72. Grilled Lamb Chops - *Grills*
73. Tzatsiki of Sorts - *Junk Food*
74. Turkish Salad - *Larder Salads*
When I went in search of minced lamb the other day and was completely unsuccessful, I did manage to pick up some lamb chops -- or at least I think they are. The package (yes it's from a supermarket, kill me all now!) said Australian Shoulder Lamb Chops. So I either have lamb shoulder or lamb chops - well, it looked grillable so I thought, why not?
Since the lamb chops would take the shortest time to cook and needed to be served warm, I started on the tzatsiki and salad.
Tzatsiki, as Tom points out, comes in many forms in many countries. The yogurt/cucumber/mint dish in Turkey would in fact be called cacik. Tzatsiki is the name for the dish in Greece. Lamb and yogurt always seemed to be a good pair so I didn't mind borrowing this recipe from the Junk Food chapter.
For the tzatsiki, I grated a cucumber that was deseeded.
I removed excess moisture and mixed it with thick yogurt, dried mint, finely chopped garlic and salt. I let it get 'cool as a cucumber' (thanks, Tom!) in the fridge, but before that I snapped a pic!!
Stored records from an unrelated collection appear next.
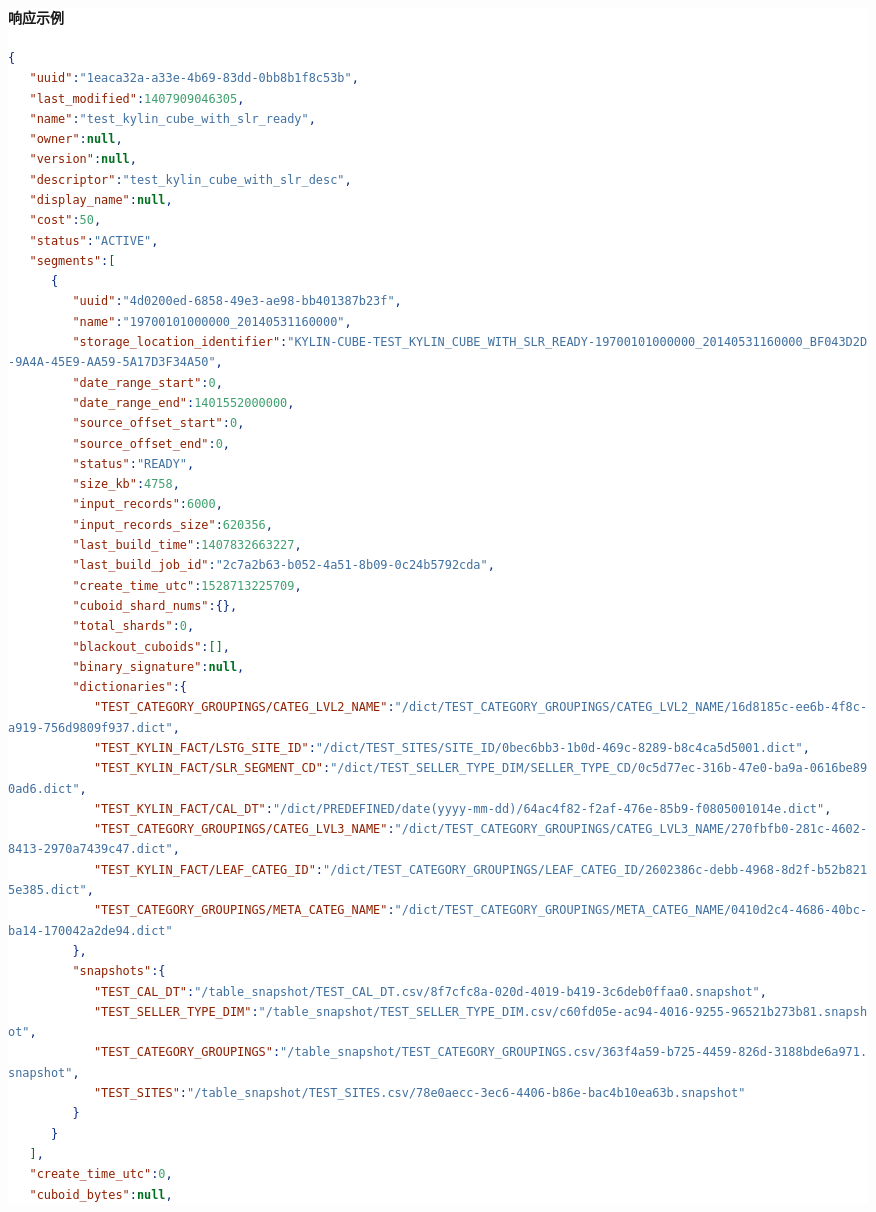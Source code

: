#### 响应示例
```json
{  
   "uuid":"1eaca32a-a33e-4b69-83dd-0bb8b1f8c53b",
   "last_modified":1407909046305,
   "name":"test_kylin_cube_with_slr_ready",
   "owner":null,
   "version":null,
   "descriptor":"test_kylin_cube_with_slr_desc",
   "display_name":null,
   "cost":50,
   "status":"ACTIVE",
   "segments":[  
      {
         "uuid":"4d0200ed-6858-49e3-ae98-bb401387b23f",
         "name":"19700101000000_20140531160000",
         "storage_location_identifier":"KYLIN-CUBE-TEST_KYLIN_CUBE_WITH_SLR_READY-19700101000000_20140531160000_BF043D2D-9A4A-45E9-AA59-5A17D3F34A50",
         "date_range_start":0,
         "date_range_end":1401552000000,
         "source_offset_start":0,
         "source_offset_end":0,
         "status":"READY",
         "size_kb":4758,
         "input_records":6000,
         "input_records_size":620356,
         "last_build_time":1407832663227,
         "last_build_job_id":"2c7a2b63-b052-4a51-8b09-0c24b5792cda",
         "create_time_utc":1528713225709,
         "cuboid_shard_nums":{},
         "total_shards":0,
         "blackout_cuboids":[],
         "binary_signature":null,
         "dictionaries":{  
            "TEST_CATEGORY_GROUPINGS/CATEG_LVL2_NAME":"/dict/TEST_CATEGORY_GROUPINGS/CATEG_LVL2_NAME/16d8185c-ee6b-4f8c-a919-756d9809f937.dict",
            "TEST_KYLIN_FACT/LSTG_SITE_ID":"/dict/TEST_SITES/SITE_ID/0bec6bb3-1b0d-469c-8289-b8c4ca5d5001.dict",
            "TEST_KYLIN_FACT/SLR_SEGMENT_CD":"/dict/TEST_SELLER_TYPE_DIM/SELLER_TYPE_CD/0c5d77ec-316b-47e0-ba9a-0616be890ad6.dict",
            "TEST_KYLIN_FACT/CAL_DT":"/dict/PREDEFINED/date(yyyy-mm-dd)/64ac4f82-f2af-476e-85b9-f0805001014e.dict",
            "TEST_CATEGORY_GROUPINGS/CATEG_LVL3_NAME":"/dict/TEST_CATEGORY_GROUPINGS/CATEG_LVL3_NAME/270fbfb0-281c-4602-8413-2970a7439c47.dict",
            "TEST_KYLIN_FACT/LEAF_CATEG_ID":"/dict/TEST_CATEGORY_GROUPINGS/LEAF_CATEG_ID/2602386c-debb-4968-8d2f-b52b8215e385.dict",
            "TEST_CATEGORY_GROUPINGS/META_CATEG_NAME":"/dict/TEST_CATEGORY_GROUPINGS/META_CATEG_NAME/0410d2c4-4686-40bc-ba14-170042a2de94.dict"
         },
         "snapshots":{  
            "TEST_CAL_DT":"/table_snapshot/TEST_CAL_DT.csv/8f7cfc8a-020d-4019-b419-3c6deb0ffaa0.snapshot",
            "TEST_SELLER_TYPE_DIM":"/table_snapshot/TEST_SELLER_TYPE_DIM.csv/c60fd05e-ac94-4016-9255-96521b273b81.snapshot",
            "TEST_CATEGORY_GROUPINGS":"/table_snapshot/TEST_CATEGORY_GROUPINGS.csv/363f4a59-b725-4459-826d-3188bde6a971.snapshot",
            "TEST_SITES":"/table_snapshot/TEST_SITES.csv/78e0aecc-3ec6-4406-b86e-bac4b10ea63b.snapshot"
         }
      }
   ],
   "create_time_utc":0,
   "cuboid_bytes":null,
```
Then, a few minutes before dinnertime, I began the salad. It is not a difficult salad, just time-consuming because it takes on qualities from salad niçoise, which must have potatoes and eggs just so. I first did the chopping for the salad - yellow peppers, tomatoes (deseeded), cucumbers (deseeded), and lettuce. I also added the butter beans before I put the entire thing in the fridge.
I boiled some new potatoes for the salad, and once a bit cool, tore them into uneven pieces. After tossing the potato shards in some olive oil, I let them sit to the side until I would start assembling the salad.
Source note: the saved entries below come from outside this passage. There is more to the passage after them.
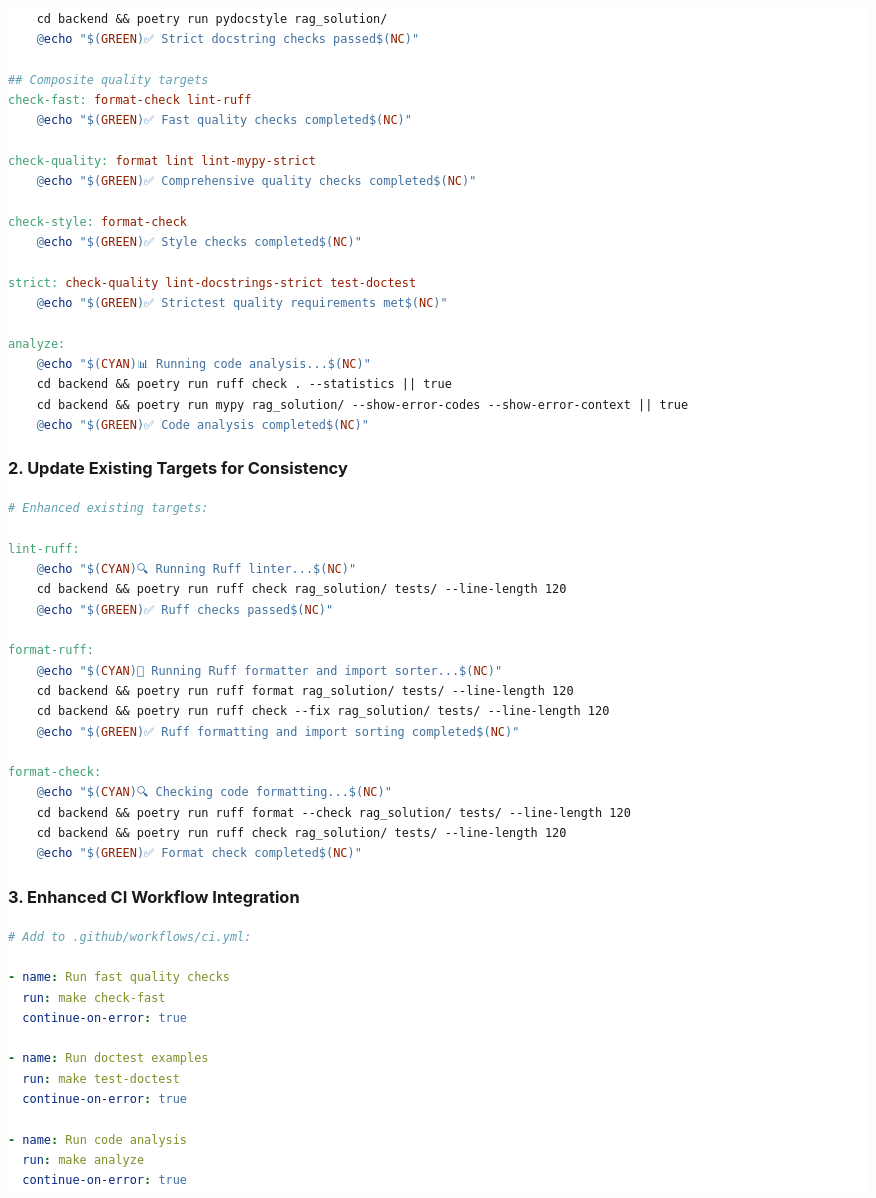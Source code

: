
 ```makefile
	cd backend && poetry run pydocstyle rag_solution/
	@echo "$(GREEN)✅ Strict docstring checks passed$(NC)"

## Composite quality targets
check-fast: format-check lint-ruff
	@echo "$(GREEN)✅ Fast quality checks completed$(NC)"

check-quality: format lint lint-mypy-strict
	@echo "$(GREEN)✅ Comprehensive quality checks completed$(NC)"

check-style: format-check
	@echo "$(GREEN)✅ Style checks completed$(NC)"

strict: check-quality lint-docstrings-strict test-doctest
	@echo "$(GREEN)✅ Strictest quality requirements met$(NC)"

analyze:
	@echo "$(CYAN)📊 Running code analysis...$(NC)"
	cd backend && poetry run ruff check . --statistics || true
	cd backend && poetry run mypy rag_solution/ --show-error-codes --show-error-context || true
	@echo "$(GREEN)✅ Code analysis completed$(NC)"
```

### 2. **Update Existing Targets for Consistency**

```makefile
# Enhanced existing targets:

lint-ruff:
	@echo "$(CYAN)🔍 Running Ruff linter...$(NC)"
	cd backend && poetry run ruff check rag_solution/ tests/ --line-length 120
	@echo "$(GREEN)✅ Ruff checks passed$(NC)"

format-ruff:
	@echo "$(CYAN)🔧 Running Ruff formatter and import sorter...$(NC)"
	cd backend && poetry run ruff format rag_solution/ tests/ --line-length 120
	cd backend && poetry run ruff check --fix rag_solution/ tests/ --line-length 120
	@echo "$(GREEN)✅ Ruff formatting and import sorting completed$(NC)"

format-check:
	@echo "$(CYAN)🔍 Checking code formatting...$(NC)"
	cd backend && poetry run ruff format --check rag_solution/ tests/ --line-length 120
	cd backend && poetry run ruff check rag_solution/ tests/ --line-length 120
	@echo "$(GREEN)✅ Format check completed$(NC)"
```

### 3. **Enhanced CI Workflow Integration**

```yaml
# Add to .github/workflows/ci.yml:

- name: Run fast quality checks
  run: make check-fast
  continue-on-error: true

- name: Run doctest examples  
  run: make test-doctest
  continue-on-error: true

- name: Run code analysis
  run: make analyze
  continue-on-error: true
```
The lamb chops were just basically the hot grill/hot oven method used in all of the Grills chapter. I seared some lamb chops on the grill pan, and then seasoned them and put them into the very hot oven for a few minutes to finish them off. Here are the Australian Shoulder Lamb Chops!
While the meat was resting I finished the salad -- boiled a couple of eggs, toasted some almond flakes, and dressed the salad with olive oil, white wine vinegar, chopped dill, salt and pepper. I topped the salad with the almonds and put the quartered eggs to the side as a garnish. They came out a bit too, erm, runny, even though I boiled them for six minutes as stipulated. Oh well, never mind.
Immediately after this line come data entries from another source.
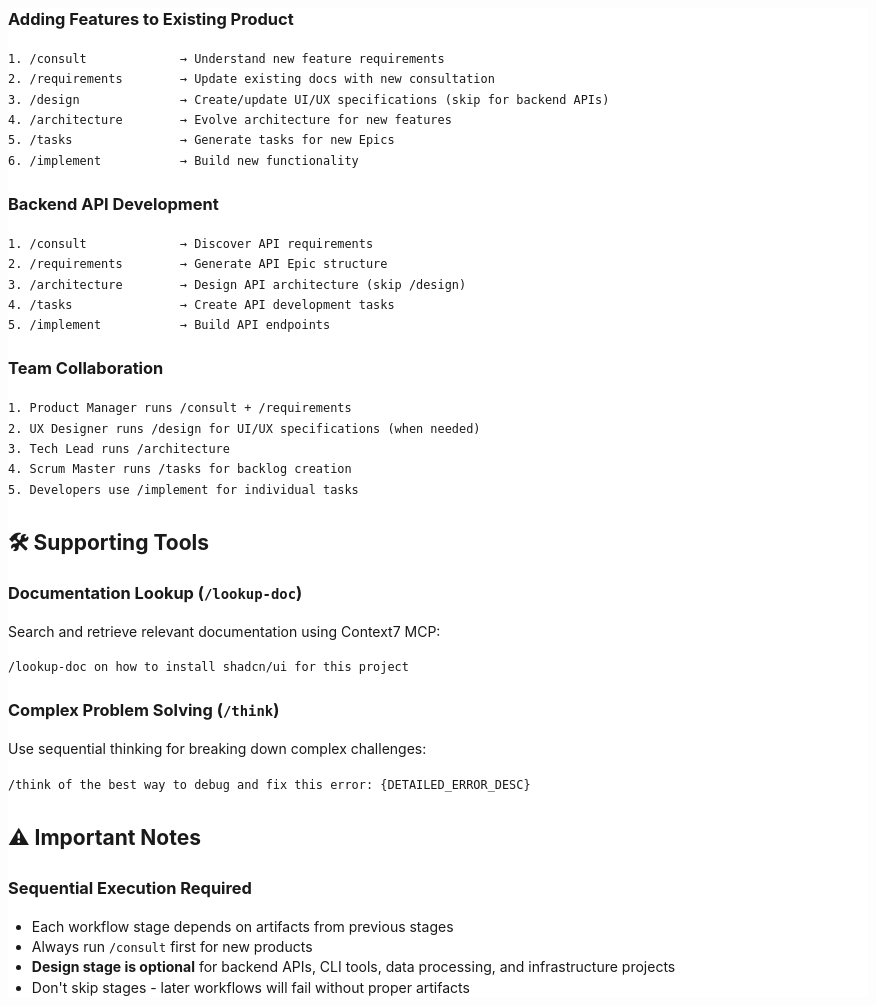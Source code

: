 ### Adding Features to Existing Product
```
1. /consult             → Understand new feature requirements
2. /requirements        → Update existing docs with new consultation
3. /design              → Create/update UI/UX specifications (skip for backend APIs)
4. /architecture        → Evolve architecture for new features
5. /tasks               → Generate tasks for new Epics
6. /implement           → Build new functionality
```

### Backend API Development
```
1. /consult             → Discover API requirements
2. /requirements        → Generate API Epic structure
3. /architecture        → Design API architecture (skip /design)
4. /tasks               → Create API development tasks
5. /implement           → Build API endpoints
```

### Team Collaboration
```
1. Product Manager runs /consult + /requirements
2. UX Designer runs /design for UI/UX specifications (when needed)
3. Tech Lead runs /architecture  
4. Scrum Master runs /tasks for backlog creation
5. Developers use /implement for individual tasks
```

## 🛠️ Supporting Tools

### Documentation Lookup (`/lookup-doc`)
Search and retrieve relevant documentation using Context7 MCP:
```
/lookup-doc on how to install shadcn/ui for this project
```

### Complex Problem Solving (`/think`)  
Use sequential thinking for breaking down complex challenges:
```
/think of the best way to debug and fix this error: {DETAILED_ERROR_DESC}
```

## ⚠️ Important Notes

### Sequential Execution Required
- Each workflow stage depends on artifacts from previous stages
- Always run `/consult` first for new products
- **Design stage is optional** for backend APIs, CLI tools, data processing, and infrastructure projects
- Don't skip stages - later workflows will fail without proper artifacts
Here is the finished salad!
And closeup!
To go along with the Turkish theme, I also baked Nigella's Nigella Bread -- aka, bread with nigella (kalonji) seeds from How to be a Domestic Goddess.
The dinner was delicious! I had one of the chops, and although it was quite boney, the meat part was tender and juicy. It was lovely dipping some meat into the tsatski. The salad was fantastic too - lots of textures and colors, and I loved the unusual additions of almonds and dill!
Sorry I couldn't get a table shot - we have horrible lighting in our apartment and the only place that gets good light for pictures is the coffee table - so what you may see in almost all of my pictures that I don't crop to an inch of the picture's life is my Leksvik coffee table. We don't eat at the coffee table -- well not all of the time.
2 comments:
Ilana, your bread looks gorgeous, as does the rest of your meal! Good on you!
hi Fi! My aversion to cilantro came on fairly quickly after first being introducted to it.. I just detest the smell of it, the taste is tolerable. Parsley seems to do the trick for me. ;)
Tracey, that bread is fantastic! Hope you give it a go if you haven't already.